Translating out of Wolfram-ese:

"simple code doing interesting things" -> expressiveness

"knowledge-based programming" -> lots of libraries

"uniquely made possible by the Wolfram Language" -> we have the best
libraries, and therefore the most expressive language

Stephen Wolfram is a font of interesting ideas that deserve attention. He
really is an intelligent and perceptive guy. The problem is he's so arrogant
that he _consistently_ ignores (or, when he does acknowledge it, belittles)
what others have done. I find myself unable to trust anything he writes or
does because it's always filtered through the lens of his own brilliance - I
intuitively expect that such a person will ignore serious problems with their
own work because it's a threat to their ego.
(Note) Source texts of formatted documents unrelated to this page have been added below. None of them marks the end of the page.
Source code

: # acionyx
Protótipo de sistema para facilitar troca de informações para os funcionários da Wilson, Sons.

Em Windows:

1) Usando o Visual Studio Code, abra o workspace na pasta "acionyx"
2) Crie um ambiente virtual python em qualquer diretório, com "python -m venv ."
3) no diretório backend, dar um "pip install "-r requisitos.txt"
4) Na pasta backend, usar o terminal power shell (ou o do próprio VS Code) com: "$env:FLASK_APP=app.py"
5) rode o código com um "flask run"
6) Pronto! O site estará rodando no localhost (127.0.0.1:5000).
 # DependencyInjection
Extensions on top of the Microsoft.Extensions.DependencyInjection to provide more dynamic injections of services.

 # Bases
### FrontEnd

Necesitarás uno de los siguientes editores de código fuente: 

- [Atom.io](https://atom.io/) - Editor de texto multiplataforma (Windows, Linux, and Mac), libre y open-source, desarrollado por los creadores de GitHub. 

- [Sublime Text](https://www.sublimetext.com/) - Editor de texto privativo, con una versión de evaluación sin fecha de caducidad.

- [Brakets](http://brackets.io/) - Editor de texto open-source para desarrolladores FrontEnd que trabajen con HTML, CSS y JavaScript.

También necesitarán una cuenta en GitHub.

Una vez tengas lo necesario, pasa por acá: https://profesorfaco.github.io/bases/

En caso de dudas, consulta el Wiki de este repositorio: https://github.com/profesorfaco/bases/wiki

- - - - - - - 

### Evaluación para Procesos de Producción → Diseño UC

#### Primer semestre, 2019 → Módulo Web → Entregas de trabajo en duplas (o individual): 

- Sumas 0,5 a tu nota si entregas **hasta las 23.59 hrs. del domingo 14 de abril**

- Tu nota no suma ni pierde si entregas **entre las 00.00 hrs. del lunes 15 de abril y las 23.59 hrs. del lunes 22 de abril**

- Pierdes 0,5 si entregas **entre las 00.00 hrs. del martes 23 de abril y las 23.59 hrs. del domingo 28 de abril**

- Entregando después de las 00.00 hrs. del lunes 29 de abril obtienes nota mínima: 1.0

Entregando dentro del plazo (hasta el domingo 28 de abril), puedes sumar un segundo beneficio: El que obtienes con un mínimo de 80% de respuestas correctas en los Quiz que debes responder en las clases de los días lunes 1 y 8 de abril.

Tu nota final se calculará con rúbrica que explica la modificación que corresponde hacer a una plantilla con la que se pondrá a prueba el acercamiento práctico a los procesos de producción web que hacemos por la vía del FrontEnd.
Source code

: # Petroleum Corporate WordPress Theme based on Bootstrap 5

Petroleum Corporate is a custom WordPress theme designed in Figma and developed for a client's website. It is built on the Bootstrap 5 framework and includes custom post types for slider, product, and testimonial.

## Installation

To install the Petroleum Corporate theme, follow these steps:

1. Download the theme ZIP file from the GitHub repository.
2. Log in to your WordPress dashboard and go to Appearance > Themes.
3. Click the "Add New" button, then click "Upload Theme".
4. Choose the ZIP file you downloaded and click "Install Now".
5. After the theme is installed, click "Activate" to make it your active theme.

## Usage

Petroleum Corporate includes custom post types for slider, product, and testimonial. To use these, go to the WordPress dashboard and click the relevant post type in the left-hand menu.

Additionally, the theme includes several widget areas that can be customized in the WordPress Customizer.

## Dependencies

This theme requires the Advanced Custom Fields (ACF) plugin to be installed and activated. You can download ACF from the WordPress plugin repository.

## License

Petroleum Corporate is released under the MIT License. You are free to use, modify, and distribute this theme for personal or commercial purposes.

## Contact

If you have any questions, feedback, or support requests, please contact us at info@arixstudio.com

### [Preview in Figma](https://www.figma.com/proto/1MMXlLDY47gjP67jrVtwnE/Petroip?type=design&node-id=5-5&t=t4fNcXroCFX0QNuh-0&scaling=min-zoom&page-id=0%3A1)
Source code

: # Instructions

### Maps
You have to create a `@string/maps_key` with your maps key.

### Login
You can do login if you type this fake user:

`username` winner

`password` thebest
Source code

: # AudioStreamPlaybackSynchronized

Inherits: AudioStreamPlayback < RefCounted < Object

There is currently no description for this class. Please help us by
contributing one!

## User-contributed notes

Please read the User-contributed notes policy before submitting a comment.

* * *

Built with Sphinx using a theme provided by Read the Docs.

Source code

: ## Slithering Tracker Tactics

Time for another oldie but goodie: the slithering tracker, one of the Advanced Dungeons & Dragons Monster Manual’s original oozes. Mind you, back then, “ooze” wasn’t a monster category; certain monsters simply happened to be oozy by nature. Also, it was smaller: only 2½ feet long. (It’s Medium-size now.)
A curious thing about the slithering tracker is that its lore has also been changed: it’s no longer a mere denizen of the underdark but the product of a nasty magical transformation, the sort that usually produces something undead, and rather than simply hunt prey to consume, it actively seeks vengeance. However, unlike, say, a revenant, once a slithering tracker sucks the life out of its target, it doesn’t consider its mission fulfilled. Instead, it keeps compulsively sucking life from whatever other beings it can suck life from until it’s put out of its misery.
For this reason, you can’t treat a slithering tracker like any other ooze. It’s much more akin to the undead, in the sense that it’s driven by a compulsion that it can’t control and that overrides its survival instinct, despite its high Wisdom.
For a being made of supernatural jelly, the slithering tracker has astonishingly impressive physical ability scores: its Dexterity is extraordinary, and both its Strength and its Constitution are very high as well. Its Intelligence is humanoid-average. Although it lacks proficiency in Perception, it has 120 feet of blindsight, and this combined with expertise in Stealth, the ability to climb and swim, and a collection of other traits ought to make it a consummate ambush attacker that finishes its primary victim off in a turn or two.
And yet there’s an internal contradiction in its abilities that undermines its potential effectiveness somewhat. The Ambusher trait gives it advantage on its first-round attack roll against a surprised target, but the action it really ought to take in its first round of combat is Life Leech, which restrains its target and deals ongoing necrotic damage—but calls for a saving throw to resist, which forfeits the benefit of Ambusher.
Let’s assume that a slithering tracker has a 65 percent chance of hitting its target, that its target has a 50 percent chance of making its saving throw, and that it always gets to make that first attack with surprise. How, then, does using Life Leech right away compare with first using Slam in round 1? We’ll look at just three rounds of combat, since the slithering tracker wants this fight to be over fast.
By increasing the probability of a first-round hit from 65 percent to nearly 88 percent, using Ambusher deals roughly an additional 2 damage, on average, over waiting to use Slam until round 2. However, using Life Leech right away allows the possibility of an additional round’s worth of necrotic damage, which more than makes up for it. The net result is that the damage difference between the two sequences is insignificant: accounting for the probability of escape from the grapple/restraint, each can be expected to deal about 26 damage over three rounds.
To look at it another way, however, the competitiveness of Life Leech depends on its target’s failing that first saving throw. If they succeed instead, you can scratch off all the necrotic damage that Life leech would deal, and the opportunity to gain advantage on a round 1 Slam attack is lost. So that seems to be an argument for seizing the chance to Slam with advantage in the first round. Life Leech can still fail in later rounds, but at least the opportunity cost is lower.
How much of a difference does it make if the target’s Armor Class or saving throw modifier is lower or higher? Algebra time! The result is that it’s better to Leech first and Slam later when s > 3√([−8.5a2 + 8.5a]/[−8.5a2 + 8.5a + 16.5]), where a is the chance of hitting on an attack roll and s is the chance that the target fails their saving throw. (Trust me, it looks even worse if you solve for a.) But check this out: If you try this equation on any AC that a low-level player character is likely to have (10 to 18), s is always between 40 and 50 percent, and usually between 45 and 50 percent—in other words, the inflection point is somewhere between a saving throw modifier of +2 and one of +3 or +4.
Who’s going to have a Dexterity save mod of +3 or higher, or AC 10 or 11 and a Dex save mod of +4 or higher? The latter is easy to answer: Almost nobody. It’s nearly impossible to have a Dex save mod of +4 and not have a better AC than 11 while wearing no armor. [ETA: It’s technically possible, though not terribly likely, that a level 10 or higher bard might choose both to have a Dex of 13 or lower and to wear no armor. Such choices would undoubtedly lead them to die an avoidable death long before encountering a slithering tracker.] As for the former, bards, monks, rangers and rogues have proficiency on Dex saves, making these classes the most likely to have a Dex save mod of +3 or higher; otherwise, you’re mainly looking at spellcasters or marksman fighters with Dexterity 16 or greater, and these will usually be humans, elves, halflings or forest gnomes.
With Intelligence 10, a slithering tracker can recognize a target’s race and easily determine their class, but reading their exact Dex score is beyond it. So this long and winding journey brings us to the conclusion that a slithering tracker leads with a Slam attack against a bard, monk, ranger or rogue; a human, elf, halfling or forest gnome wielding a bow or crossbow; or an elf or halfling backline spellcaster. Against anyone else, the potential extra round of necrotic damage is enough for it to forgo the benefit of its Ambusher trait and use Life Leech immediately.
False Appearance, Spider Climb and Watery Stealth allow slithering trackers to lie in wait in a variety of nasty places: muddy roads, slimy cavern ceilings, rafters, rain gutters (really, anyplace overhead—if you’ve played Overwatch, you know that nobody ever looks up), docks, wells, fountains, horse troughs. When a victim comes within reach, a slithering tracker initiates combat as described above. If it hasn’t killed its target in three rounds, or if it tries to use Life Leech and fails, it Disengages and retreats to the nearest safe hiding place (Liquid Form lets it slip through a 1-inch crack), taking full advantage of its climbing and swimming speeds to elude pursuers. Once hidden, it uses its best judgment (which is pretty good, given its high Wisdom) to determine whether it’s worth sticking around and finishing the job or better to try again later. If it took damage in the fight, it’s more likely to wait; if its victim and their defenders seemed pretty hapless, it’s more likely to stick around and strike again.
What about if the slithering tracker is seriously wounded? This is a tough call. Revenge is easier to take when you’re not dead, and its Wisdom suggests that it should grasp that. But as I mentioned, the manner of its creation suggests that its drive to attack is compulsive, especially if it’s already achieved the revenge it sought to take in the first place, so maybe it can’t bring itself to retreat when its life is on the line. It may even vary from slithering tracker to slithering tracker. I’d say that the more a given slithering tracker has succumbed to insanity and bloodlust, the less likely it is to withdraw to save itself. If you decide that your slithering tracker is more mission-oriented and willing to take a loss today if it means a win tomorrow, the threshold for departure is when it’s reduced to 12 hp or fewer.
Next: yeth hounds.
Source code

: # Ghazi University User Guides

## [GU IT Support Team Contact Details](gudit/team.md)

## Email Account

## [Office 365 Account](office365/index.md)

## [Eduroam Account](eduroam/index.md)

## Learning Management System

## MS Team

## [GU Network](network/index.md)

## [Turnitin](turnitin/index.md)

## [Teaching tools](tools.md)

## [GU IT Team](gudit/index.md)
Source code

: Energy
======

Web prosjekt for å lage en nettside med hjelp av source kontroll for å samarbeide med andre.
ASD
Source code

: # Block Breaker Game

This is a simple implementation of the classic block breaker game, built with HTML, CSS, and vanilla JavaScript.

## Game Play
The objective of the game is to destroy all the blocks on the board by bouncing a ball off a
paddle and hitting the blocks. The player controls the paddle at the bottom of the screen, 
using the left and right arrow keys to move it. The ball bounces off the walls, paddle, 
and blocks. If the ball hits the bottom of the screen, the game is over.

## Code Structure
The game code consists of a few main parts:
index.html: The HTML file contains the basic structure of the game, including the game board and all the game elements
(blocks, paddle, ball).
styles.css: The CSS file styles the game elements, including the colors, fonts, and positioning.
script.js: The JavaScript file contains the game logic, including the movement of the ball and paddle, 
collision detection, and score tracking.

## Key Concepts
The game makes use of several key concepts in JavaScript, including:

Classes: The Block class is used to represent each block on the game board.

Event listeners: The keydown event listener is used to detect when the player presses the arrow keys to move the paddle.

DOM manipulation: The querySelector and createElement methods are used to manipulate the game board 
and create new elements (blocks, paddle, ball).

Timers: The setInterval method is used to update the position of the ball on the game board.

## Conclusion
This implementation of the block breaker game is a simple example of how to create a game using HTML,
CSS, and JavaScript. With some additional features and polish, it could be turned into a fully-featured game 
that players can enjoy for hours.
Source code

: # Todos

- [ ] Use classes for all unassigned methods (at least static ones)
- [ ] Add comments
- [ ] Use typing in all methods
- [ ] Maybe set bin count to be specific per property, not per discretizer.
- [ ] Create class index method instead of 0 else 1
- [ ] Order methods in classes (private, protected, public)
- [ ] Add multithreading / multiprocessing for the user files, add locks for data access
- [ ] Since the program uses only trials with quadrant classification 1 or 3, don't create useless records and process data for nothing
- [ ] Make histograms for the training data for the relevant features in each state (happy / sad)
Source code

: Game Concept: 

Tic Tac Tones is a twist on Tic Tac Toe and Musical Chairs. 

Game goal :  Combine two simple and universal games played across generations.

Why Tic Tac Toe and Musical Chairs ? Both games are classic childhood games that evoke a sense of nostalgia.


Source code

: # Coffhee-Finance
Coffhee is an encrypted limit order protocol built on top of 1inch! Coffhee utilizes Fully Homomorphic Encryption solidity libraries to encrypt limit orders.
I think we should look very carefully at his ideas, work out what they
_actually_ are (instead of what he thinks they are because he's not a reliable
source) and steal them.

------
entee
Every time I see something with Wolfram Language, I'm fairly impressed with
how powerful it seems.

But then I wonder, is that just because I see people who are skilled in the
art or is it intrinsic to the language? If it is so powerful, how come I don't
see more of it being used? Is this just because it runs on a closed system? So
does Matlab, but at least in my experience Matlab seems more widely used, why
is that?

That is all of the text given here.